Introduction: Recent studies have shown that honey has anticancer properties in tissue culture and in-vivo animal experiment against different types of cancers. Only a few studies suggested that honey might be useful in modulating experimental breast carcinoma in vivo.
Aim: To study the inhibitory effects of Malaysian Jungle Tualang honey (TH) on N-methyl-N-nitrosourea (MNU)-induced rat mammary carcinogenesis.

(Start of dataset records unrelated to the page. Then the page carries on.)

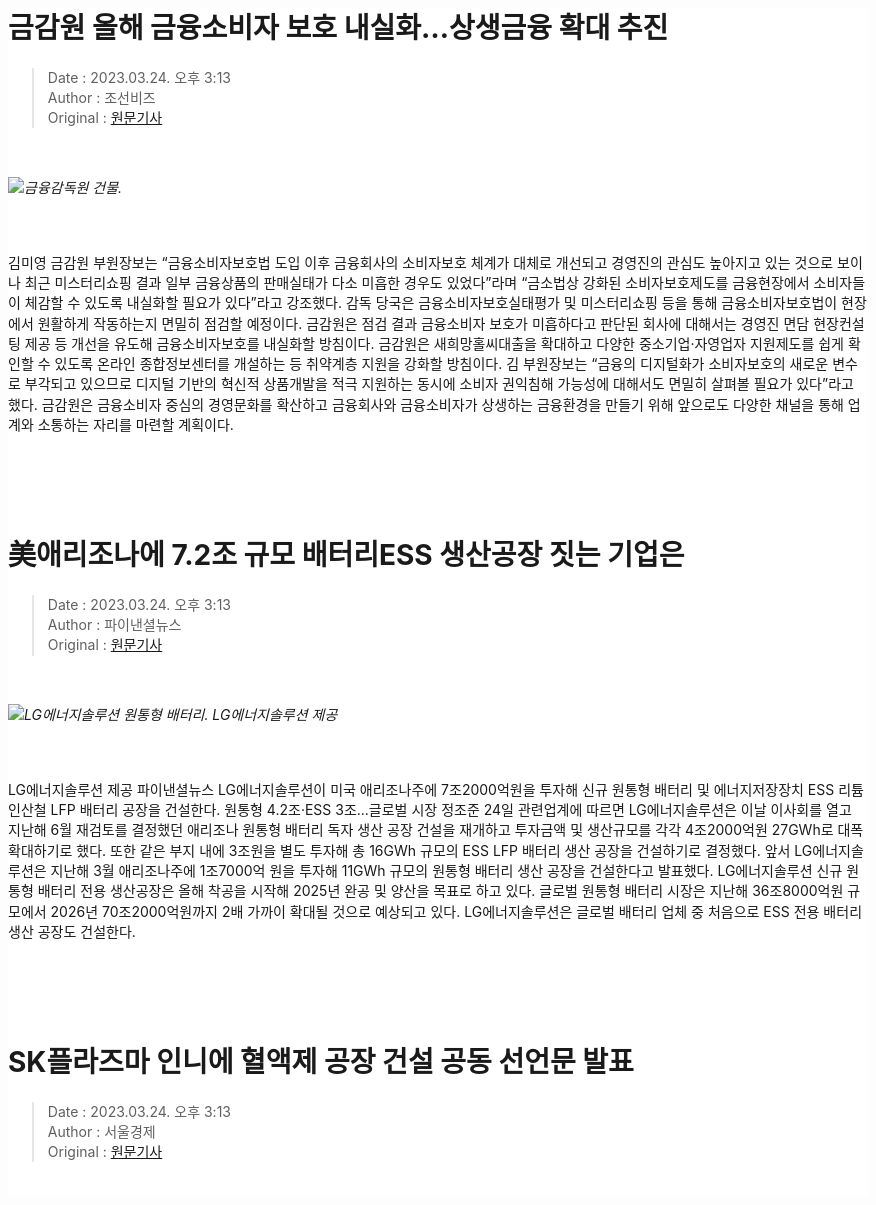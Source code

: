   
# 금감원 올해 금융소비자 보호 내실화…상생금융 확대 추진  
  
> Date : 2023.03.24. 오후 3:13  
> Author : 조선비즈  
> Original : [원문기사](https://n.news.naver.com/mnews/article/366/0000887820?sid=101)  
<br/>  
  
<img src="https://imgnews.pstatic.net/image/366/2023/03/24/0000887820_001_20230324151302332.jpg?type=w647" id="img1"></img><em class="img_desc">금융감독원 건물.</em>  
<br/><br/>  
  
김미영 금감원 부원장보는 “금융소비자보호법 도입 이후 금융회사의 소비자보호 체계가 대체로 개선되고 경영진의 관심도 높아지고 있는 것으로 보이나 최근 미스터리쇼핑 결과 일부 금융상품의 판매실태가 다소 미흡한 경우도 있었다”라며 “금소법상 강화된 소비자보호제도를 금융현장에서 소비자들이 체감할 수 있도록 내실화할 필요가 있다”라고 강조했다.
감독 당국은 금융소비자보호실태평가 및 미스터리쇼핑 등을 통해 금융소비자보호법이 현장에서 원활하게 작동하는지 면밀히 점검할 예정이다.
금감원은 점검 결과 금융소비자 보호가 미흡하다고 판단된 회사에 대해서는 경영진 면담 현장컨설팅 제공 등 개선을 유도해 금융소비자보호를 내실화할 방침이다.
금감원은 새희망홀씨대출을 확대하고 다양한 중소기업·자영업자 지원제도를 쉽게 확인할 수 있도록 온라인 종합정보센터를 개설하는 등 취약계층 지원을 강화할 방침이다.
김 부원장보는 “금융의 디지털화가 소비자보호의 새로운 변수로 부각되고 있으므로 디지털 기반의 혁신적 상품개발을 적극 지원하는 동시에 소비자 권익침해 가능성에 대해서도 면밀히 살펴볼 필요가 있다”라고 했다.
금감원은 금융소비자 중심의 경영문화를 확산하고 금융회사와 금융소비자가 상생하는 금융환경을 만들기 위해 앞으로도 다양한 채널을 통해 업계와 소통하는 자리를 마련할 계획이다.  
<br/><br/><br/>  

  
# 美애리조나에 7.2조 규모 배터리ESS 생산공장 짓는 기업은  
  
> Date : 2023.03.24. 오후 3:13  
> Author : 파이낸셜뉴스  
> Original : [원문기사](https://n.news.naver.com/mnews/article/014/0004986510?sid=101)  
<br/>  
  
<img src="https://imgnews.pstatic.net/image/014/2023/03/24/0004986510_001_20230324151302654.jpg?type=w647" id="img1"></img><em class="img_desc">LG에너지솔루션 원통형 배터리. LG에너지솔루션 제공</em>  
<br/><br/>  
  
LG에너지솔루션 제공 파이낸셜뉴스 LG에너지솔루션이 미국 애리조나주에 7조2000억원을 투자해 신규 원통형 배터리 및 에너지저장장치 ESS 리튬인산철 LFP 배터리 공장을 건설한다.
원통형 4.2조·ESS 3조...글로벌 시장 정조준 24일 관련업계에 따르면 LG에너지솔루션은 이날 이사회를 열고 지난해 6월 재검토를 결정했던 애리조나 원통형 배터리 독자 생산 공장 건설을 재개하고 투자금액 및 생산규모를 각각 4조2000억원 27GWh로 대폭 확대하기로 했다.
또한 같은 부지 내에 3조원을 별도 투자해 총 16GWh 규모의 ESS LFP 배터리 생산 공장을 건설하기로 결정했다.
앞서 LG에너지솔루션은 지난해 3월 애리조나주에 1조7000억 원을 투자해 11GWh 규모의 원통형 배터리 생산 공장을 건설한다고 발표했다.
LG에너지솔루션 신규 원통형 배터리 전용 생산공장은 올해 착공을 시작해 2025년 완공 및 양산을 목표로 하고 있다.
글로벌 원통형 배터리 시장은 지난해 36조8000억원 규모에서 2026년 70조2000억원까지 2배 가까이 확대될 것으로 예상되고 있다.
LG에너지솔루션은 글로벌 배터리 업체 중 처음으로 ESS 전용 배터리 생산 공장도 건설한다.  
<br/><br/><br/>  

  
# SK플라즈마 인니에 혈액제 공장 건설 공동 선언문 발표  
  
> Date : 2023.03.24. 오후 3:13  
> Author : 서울경제  
> Original : [원문기사](https://n.news.naver.com/mnews/article/011/0004171050?sid=101)  
<br/>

Methods: Fifty female Sprague-Dawley rats were randomly divided into 5 groups with 10 animals each (n = 10); Group 1 did not receive MNU and did not receive honey (negative control); Group 2 received MNU but not honey (positive control). Groups 3, 4 and 5 were fed orally with 0.2, 1.0 or 2.0 g/kg body weight of Tualang Honey daily respectively from day 0 of the experimentation. Cancer induction using MNU was done on the 7th day and development of mammary cancer masses was charted. All rats in all groups were given rat chowder ad lib. The rats in Groups 3, 4 and 5 continued to receive honey until the 120th day when they were sacrificed and subjected to autopsy. The tumors were harvested for gross and histopathological examinations.
Results: The total number of tumors developed in all groups was 105. The mean number of tumors developed per rat in Groups 2, 3, 4, 5 was 4.6 +/- 0.60, 1.9 +/- 0.40, 2.3 +/- 0.30, and 1.7 +/- 0.50, respectively. Honey was found to reduce the number of tumor masses, tumor incidence and tumor size; the mean size was <=2.5 cm3, smaller than control, <=8.5 cm3. The number of tumors developed in treatment groups was also significantly fewer (p < 0.05). Histopathological grading revealed that the majority of honey-treated group tumors were of grade 1 = (32/62) (51.61%) and 2 = (18/62)(29.03%).
Conclusion: Tualang honey has an inhibitory effect on breast carcinogenesis in rats when given one week prior to tumor induction.